Ci sono poi gesti scaramantici, come fare le corna con la mano, ed il gesto molto comune di incrociare le dita di una mano o di entrambe. Quest’ultimo ha origini religiose. Iniziò con il Cristianesimo, per evocare il simbolo della croce, ma poi, durante le persecuzioni contro i cristiani, divenne un segnale segreto. lo si faceva per riconoscersi. Mentre nel Medioevo serviva come protezione contro il diavolo.
Il Capodanno è la festa più ricca di usanze beneauguranti. La più comune e molto radicata, è quella di mangiare lenticchie al cenone perché porta fortuna e denaro. Poi, bisogna guardarsi negli occhi quando si brinda con lo champagne (usanza nata nel Medio Evo, quando c’era il pericolo che qualcuno mettesse veleno nelle bevande). Porta fortuna anche mangiare 12 chicchi d’uva, a iniziare dalla mezzanotte in punto dell’ultimo dell’anno, per avere la bocca piena di un frutto che è simbolo di prosperità e ricchezza (proverbio cinese: Chi mangia l’uva a capodanno conta i soldi tutto l’anno). Sempre alla mezzanotte di Capodanno è di buon auspicio (e molto piacevole) obbedire all’usanza celtica di baciarsi sotto i ramoscelli di vischio.

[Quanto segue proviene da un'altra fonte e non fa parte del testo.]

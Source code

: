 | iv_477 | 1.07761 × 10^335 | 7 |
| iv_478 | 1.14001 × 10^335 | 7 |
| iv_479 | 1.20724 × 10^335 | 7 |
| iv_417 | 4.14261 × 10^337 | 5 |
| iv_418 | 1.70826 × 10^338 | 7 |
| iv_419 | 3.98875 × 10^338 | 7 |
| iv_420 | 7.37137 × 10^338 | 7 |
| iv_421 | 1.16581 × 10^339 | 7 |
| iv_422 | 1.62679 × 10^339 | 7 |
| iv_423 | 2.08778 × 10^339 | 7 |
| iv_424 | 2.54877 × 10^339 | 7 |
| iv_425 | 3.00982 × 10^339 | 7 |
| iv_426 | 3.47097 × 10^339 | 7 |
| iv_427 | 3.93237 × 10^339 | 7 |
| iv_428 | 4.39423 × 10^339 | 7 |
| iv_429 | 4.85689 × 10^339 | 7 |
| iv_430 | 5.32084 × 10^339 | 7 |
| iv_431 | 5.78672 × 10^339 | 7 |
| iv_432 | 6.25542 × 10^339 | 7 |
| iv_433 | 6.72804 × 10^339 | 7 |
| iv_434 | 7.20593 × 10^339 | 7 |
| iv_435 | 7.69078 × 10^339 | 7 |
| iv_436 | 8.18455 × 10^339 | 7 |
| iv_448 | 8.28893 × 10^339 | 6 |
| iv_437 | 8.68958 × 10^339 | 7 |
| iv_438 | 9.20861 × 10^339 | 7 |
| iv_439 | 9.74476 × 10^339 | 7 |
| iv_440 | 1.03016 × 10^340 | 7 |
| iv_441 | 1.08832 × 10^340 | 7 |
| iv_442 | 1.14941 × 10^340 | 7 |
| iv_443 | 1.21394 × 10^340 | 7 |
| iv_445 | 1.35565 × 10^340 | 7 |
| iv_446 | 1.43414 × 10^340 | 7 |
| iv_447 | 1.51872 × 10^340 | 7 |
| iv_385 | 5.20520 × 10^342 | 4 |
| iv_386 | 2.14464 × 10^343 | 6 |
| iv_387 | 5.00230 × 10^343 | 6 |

Al contrario, dal Medioevo in poi, versare olio sulla tavola o sul pavimento portava sventure perenni (anche perché a quell’epoca era carissimo) e se, invece, era il sale a cadere, per evitare disgrazie se ne dovevano raccogliere tre manciatine e gettarle dietro la spalla sinistra. Rompere specchi porta sfortuna addirittura per 7 anni – credenza molto radicata – mentre il gatto nero che attraversa la strada in Giappone, Inghilterra e Scozia attira prosperità (da noi porta guai).
Poi ci sono i numeri della fortuna.

Nelle culture occidentali il 7, di origine cristiana, è associato alla felicità, ma non è chiaro se i numeri 13 e 17 portino fortuna o sfortuna. Da secoli, in molte culture le ghiande sono collegate alla magia e al soprannaturale. Gli inglesi le portano con sé perché le considerano portatrici di prosperità e potere. Secondo i principi del Feng Shui, se metti una pianta di bambù nell’angolo sud-est della tua casa, la tua fortuna si moltiplicherà. Per il popolo indiano, gli elefanti sono simbolo di saggezza, fortuna e longevità.
Il Dalai Lama dice: «Ricorda che non ottenere ciò che vuoi a volte può essere un colpo di fortuna». Consiglio molto saggio. Anche se Woody Allen la pensa diversamente: «Preferisco avere fortuna piuttosto che talento». Torna in mente Matteo Renzi ventenne, quando partecipando alla trasmissione La ruota della fortuna, condotta da Mike Buongiorno nel 1994, vinse 48 milioni di vecchie lire. Fortuna o talento?